==== DATA TO USE ====

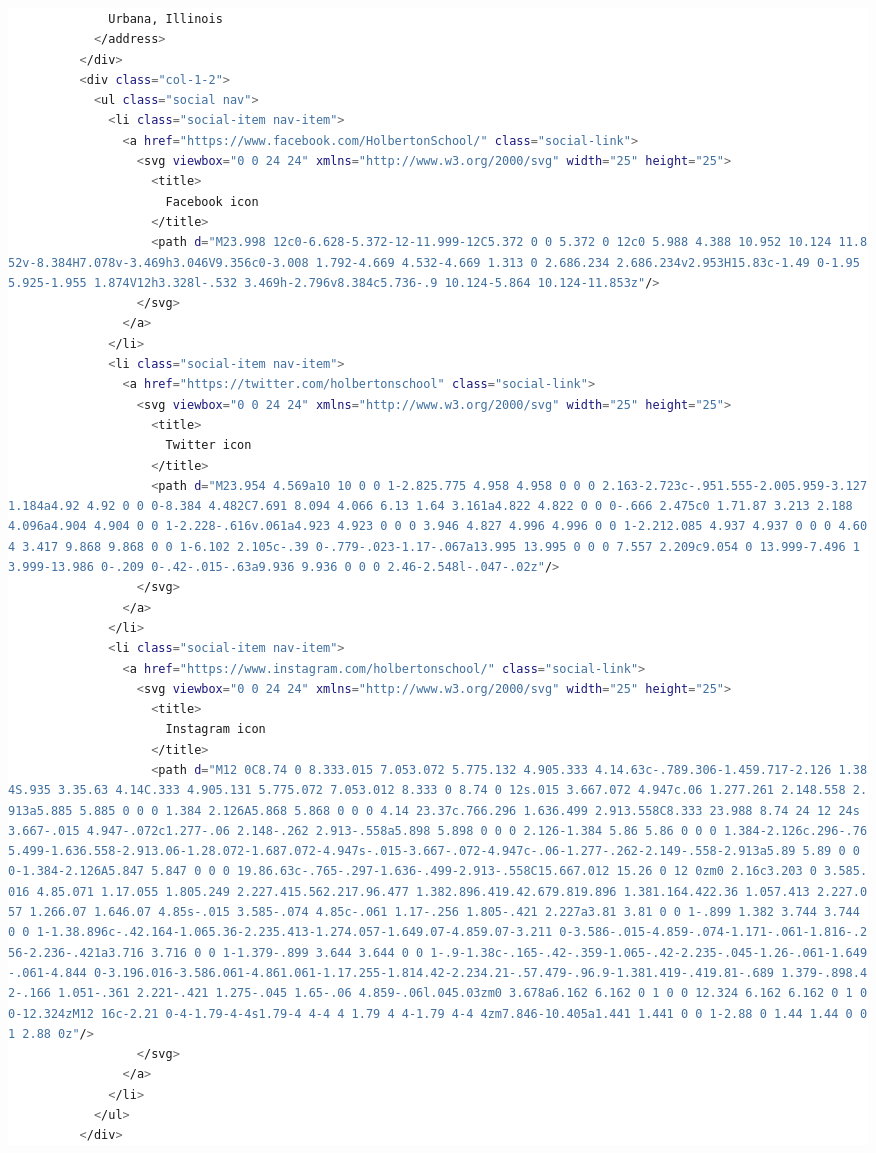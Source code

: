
 ```bash
              Urbana, Illinois
            </address>
          </div>
          <div class="col-1-2">
            <ul class="social nav">
              <li class="social-item nav-item">
                <a href="https://www.facebook.com/HolbertonSchool/" class="social-link">
                  <svg viewbox="0 0 24 24" xmlns="http://www.w3.org/2000/svg" width="25" height="25">
                    <title>
                      Facebook icon
                    </title>
                    <path d="M23.998 12c0-6.628-5.372-12-11.999-12C5.372 0 0 5.372 0 12c0 5.988 4.388 10.952 10.124 11.852v-8.384H7.078v-3.469h3.046V9.356c0-3.008 1.792-4.669 4.532-4.669 1.313 0 2.686.234 2.686.234v2.953H15.83c-1.49 0-1.955.925-1.955 1.874V12h3.328l-.532 3.469h-2.796v8.384c5.736-.9 10.124-5.864 10.124-11.853z"/>
                  </svg>
                </a>
              </li>
              <li class="social-item nav-item">
                <a href="https://twitter.com/holbertonschool" class="social-link">
                  <svg viewbox="0 0 24 24" xmlns="http://www.w3.org/2000/svg" width="25" height="25">
                    <title>
                      Twitter icon
                    </title>
                    <path d="M23.954 4.569a10 10 0 0 1-2.825.775 4.958 4.958 0 0 0 2.163-2.723c-.951.555-2.005.959-3.127 1.184a4.92 4.92 0 0 0-8.384 4.482C7.691 8.094 4.066 6.13 1.64 3.161a4.822 4.822 0 0 0-.666 2.475c0 1.71.87 3.213 2.188 4.096a4.904 4.904 0 0 1-2.228-.616v.061a4.923 4.923 0 0 0 3.946 4.827 4.996 4.996 0 0 1-2.212.085 4.937 4.937 0 0 0 4.604 3.417 9.868 9.868 0 0 1-6.102 2.105c-.39 0-.779-.023-1.17-.067a13.995 13.995 0 0 0 7.557 2.209c9.054 0 13.999-7.496 13.999-13.986 0-.209 0-.42-.015-.63a9.936 9.936 0 0 0 2.46-2.548l-.047-.02z"/>
                  </svg>
                </a>
              </li>
              <li class="social-item nav-item">
                <a href="https://www.instagram.com/holbertonschool/" class="social-link">
                  <svg viewbox="0 0 24 24" xmlns="http://www.w3.org/2000/svg" width="25" height="25">
                    <title>
                      Instagram icon
                    </title>
                    <path d="M12 0C8.74 0 8.333.015 7.053.072 5.775.132 4.905.333 4.14.63c-.789.306-1.459.717-2.126 1.384S.935 3.35.63 4.14C.333 4.905.131 5.775.072 7.053.012 8.333 0 8.74 0 12s.015 3.667.072 4.947c.06 1.277.261 2.148.558 2.913a5.885 5.885 0 0 0 1.384 2.126A5.868 5.868 0 0 0 4.14 23.37c.766.296 1.636.499 2.913.558C8.333 23.988 8.74 24 12 24s3.667-.015 4.947-.072c1.277-.06 2.148-.262 2.913-.558a5.898 5.898 0 0 0 2.126-1.384 5.86 5.86 0 0 0 1.384-2.126c.296-.765.499-1.636.558-2.913.06-1.28.072-1.687.072-4.947s-.015-3.667-.072-4.947c-.06-1.277-.262-2.149-.558-2.913a5.89 5.89 0 0 0-1.384-2.126A5.847 5.847 0 0 0 19.86.63c-.765-.297-1.636-.499-2.913-.558C15.667.012 15.26 0 12 0zm0 2.16c3.203 0 3.585.016 4.85.071 1.17.055 1.805.249 2.227.415.562.217.96.477 1.382.896.419.42.679.819.896 1.381.164.422.36 1.057.413 2.227.057 1.266.07 1.646.07 4.85s-.015 3.585-.074 4.85c-.061 1.17-.256 1.805-.421 2.227a3.81 3.81 0 0 1-.899 1.382 3.744 3.744 0 0 1-1.38.896c-.42.164-1.065.36-2.235.413-1.274.057-1.649.07-4.859.07-3.211 0-3.586-.015-4.859-.074-1.171-.061-1.816-.256-2.236-.421a3.716 3.716 0 0 1-1.379-.899 3.644 3.644 0 0 1-.9-1.38c-.165-.42-.359-1.065-.42-2.235-.045-1.26-.061-1.649-.061-4.844 0-3.196.016-3.586.061-4.861.061-1.17.255-1.814.42-2.234.21-.57.479-.96.9-1.381.419-.419.81-.689 1.379-.898.42-.166 1.051-.361 2.221-.421 1.275-.045 1.65-.06 4.859-.06l.045.03zm0 3.678a6.162 6.162 0 1 0 0 12.324 6.162 6.162 0 1 0 0-12.324zM12 16c-2.21 0-4-1.79-4-4s1.79-4 4-4 4 1.79 4 4-1.79 4-4 4zm7.846-10.405a1.441 1.441 0 0 1-2.88 0 1.44 1.44 0 0 1 2.88 0z"/>
                  </svg>
                </a>
              </li>
            </ul>
          </div>
```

====

→ **WHAT YOU SHOULD DO**
Each line in the data above either holds "link" or does not. State how many do, as a bare number.

→ **SOLUTION**
3